**What is needed:** Each line below that holds the word "Slivers" counts once; state the total number of such lines and nothing else.

**Extracted entries:**
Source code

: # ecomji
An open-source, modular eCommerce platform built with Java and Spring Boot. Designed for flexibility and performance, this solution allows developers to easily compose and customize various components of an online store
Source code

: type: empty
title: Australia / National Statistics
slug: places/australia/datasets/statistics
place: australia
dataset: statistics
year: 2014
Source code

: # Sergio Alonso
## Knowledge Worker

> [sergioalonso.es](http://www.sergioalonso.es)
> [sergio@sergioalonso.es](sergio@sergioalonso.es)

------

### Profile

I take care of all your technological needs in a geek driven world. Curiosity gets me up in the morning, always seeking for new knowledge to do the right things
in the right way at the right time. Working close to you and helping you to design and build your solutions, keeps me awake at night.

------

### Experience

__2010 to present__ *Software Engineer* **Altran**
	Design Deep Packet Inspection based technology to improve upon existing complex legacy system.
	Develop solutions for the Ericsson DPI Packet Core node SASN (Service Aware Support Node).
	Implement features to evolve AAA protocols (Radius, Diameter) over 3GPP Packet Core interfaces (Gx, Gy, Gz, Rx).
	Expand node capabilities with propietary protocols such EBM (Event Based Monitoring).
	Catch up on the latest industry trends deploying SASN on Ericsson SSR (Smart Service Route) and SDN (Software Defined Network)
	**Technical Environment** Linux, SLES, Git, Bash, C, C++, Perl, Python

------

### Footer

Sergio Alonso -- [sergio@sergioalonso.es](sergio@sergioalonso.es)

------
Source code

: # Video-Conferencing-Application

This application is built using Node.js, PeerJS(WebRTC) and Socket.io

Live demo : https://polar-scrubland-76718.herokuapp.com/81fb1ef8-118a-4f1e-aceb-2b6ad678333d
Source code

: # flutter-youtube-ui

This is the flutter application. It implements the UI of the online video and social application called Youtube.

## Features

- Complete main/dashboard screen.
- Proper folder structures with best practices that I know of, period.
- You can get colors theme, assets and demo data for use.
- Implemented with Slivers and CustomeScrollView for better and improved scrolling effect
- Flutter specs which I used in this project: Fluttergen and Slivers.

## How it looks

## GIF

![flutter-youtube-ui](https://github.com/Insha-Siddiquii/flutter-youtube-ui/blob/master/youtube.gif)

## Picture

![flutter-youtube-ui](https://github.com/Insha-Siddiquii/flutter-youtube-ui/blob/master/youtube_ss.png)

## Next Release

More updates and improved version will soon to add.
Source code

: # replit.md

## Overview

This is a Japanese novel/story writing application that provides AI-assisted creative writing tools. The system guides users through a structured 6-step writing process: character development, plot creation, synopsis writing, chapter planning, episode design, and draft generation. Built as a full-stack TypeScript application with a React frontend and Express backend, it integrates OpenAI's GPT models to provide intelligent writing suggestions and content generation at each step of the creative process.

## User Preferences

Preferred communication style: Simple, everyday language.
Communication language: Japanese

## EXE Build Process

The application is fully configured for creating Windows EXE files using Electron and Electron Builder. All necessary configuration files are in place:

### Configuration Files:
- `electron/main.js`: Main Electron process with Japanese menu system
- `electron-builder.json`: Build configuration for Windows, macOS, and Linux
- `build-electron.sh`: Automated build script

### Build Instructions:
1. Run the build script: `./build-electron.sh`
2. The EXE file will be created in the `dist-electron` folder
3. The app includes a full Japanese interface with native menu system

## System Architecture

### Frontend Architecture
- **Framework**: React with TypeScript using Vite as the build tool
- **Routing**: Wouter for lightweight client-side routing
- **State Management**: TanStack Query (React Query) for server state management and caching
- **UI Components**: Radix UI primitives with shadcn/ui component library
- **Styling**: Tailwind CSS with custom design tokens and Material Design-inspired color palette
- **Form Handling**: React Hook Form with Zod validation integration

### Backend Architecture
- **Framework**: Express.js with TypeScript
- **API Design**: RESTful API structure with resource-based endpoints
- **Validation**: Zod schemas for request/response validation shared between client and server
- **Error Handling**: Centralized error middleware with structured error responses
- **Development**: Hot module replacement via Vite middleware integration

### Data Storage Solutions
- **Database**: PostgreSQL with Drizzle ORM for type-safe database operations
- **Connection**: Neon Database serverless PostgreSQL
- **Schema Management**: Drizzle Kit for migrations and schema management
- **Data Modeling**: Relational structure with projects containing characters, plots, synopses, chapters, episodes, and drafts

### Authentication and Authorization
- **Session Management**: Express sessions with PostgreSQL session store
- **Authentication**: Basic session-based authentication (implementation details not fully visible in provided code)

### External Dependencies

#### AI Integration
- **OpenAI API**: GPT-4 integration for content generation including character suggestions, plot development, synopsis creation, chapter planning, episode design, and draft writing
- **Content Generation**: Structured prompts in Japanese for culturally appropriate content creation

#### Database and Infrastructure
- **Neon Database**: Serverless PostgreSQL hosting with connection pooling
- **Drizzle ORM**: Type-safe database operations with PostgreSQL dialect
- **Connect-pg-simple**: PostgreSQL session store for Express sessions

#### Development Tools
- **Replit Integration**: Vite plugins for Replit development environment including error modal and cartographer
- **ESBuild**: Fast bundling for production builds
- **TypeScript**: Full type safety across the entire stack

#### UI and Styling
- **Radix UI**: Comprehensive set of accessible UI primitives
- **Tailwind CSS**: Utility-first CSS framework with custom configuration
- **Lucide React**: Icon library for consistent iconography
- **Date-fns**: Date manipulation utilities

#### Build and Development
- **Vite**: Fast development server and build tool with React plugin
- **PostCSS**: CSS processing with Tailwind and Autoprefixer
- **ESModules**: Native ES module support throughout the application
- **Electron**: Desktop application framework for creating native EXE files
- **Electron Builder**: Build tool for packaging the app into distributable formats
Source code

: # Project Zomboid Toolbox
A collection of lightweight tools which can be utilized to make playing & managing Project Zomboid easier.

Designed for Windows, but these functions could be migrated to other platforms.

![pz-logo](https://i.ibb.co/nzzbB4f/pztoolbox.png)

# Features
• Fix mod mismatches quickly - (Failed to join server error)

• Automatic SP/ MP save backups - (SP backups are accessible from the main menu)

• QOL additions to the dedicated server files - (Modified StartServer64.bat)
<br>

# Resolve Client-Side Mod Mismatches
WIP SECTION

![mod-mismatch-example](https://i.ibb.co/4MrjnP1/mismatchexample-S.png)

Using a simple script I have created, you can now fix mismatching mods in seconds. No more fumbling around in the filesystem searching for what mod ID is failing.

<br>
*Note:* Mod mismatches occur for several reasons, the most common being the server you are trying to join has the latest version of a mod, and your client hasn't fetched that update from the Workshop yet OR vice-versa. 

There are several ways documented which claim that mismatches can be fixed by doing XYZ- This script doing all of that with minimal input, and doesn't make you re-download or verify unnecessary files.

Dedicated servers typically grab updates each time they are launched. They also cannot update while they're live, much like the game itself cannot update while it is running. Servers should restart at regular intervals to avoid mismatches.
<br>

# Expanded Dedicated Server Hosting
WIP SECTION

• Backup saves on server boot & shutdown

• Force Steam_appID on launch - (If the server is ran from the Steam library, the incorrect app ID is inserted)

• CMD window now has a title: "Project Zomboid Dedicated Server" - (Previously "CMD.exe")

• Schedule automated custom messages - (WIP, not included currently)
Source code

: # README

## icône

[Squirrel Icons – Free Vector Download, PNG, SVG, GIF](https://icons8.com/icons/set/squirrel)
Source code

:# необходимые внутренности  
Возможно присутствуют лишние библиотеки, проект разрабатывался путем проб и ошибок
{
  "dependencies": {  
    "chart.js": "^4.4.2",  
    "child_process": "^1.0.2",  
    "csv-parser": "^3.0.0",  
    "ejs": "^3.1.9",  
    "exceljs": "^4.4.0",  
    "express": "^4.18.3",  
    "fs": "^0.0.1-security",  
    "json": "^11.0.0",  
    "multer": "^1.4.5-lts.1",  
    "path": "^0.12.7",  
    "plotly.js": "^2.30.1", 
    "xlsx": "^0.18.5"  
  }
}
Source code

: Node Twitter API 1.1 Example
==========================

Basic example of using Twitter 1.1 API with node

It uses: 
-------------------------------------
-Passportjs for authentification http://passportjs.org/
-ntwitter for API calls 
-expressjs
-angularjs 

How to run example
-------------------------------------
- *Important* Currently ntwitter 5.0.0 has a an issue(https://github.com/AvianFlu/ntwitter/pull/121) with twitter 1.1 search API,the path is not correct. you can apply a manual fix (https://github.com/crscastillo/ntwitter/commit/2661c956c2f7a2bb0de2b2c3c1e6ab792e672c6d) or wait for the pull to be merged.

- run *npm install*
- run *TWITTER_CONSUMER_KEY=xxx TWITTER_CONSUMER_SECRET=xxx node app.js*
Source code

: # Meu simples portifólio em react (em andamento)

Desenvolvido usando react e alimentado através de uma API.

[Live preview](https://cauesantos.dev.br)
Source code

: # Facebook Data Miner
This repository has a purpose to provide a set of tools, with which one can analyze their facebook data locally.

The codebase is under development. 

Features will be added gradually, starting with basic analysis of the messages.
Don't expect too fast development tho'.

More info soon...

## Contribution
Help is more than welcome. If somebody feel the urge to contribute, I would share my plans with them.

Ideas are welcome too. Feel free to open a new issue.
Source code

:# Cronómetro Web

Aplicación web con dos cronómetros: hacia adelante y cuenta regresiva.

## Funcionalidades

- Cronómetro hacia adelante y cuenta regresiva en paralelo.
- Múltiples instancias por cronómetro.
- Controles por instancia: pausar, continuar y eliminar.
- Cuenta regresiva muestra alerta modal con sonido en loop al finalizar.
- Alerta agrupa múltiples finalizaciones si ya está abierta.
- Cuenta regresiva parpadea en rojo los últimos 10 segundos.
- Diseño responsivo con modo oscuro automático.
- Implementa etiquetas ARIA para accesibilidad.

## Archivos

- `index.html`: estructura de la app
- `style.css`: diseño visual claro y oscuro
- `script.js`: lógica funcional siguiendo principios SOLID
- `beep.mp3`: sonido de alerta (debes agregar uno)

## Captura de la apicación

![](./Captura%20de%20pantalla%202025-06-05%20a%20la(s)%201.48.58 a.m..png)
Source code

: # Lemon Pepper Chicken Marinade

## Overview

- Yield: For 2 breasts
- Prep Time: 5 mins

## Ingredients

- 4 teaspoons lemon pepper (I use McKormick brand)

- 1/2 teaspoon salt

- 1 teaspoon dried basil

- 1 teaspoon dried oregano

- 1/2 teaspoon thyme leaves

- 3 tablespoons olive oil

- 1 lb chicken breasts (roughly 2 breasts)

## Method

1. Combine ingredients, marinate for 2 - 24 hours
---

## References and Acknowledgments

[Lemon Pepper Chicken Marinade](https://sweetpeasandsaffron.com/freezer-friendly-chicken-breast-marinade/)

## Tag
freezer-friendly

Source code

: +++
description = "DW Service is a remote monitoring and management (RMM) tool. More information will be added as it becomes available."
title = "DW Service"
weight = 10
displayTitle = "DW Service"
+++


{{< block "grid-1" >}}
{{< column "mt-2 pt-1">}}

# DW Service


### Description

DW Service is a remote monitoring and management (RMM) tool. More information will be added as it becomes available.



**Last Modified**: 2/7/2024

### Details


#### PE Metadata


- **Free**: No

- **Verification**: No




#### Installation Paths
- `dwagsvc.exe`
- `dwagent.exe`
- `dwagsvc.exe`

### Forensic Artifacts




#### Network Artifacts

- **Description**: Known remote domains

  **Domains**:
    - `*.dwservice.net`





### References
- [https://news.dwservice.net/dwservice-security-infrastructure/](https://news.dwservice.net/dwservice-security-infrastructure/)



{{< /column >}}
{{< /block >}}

**Exercise output:** 2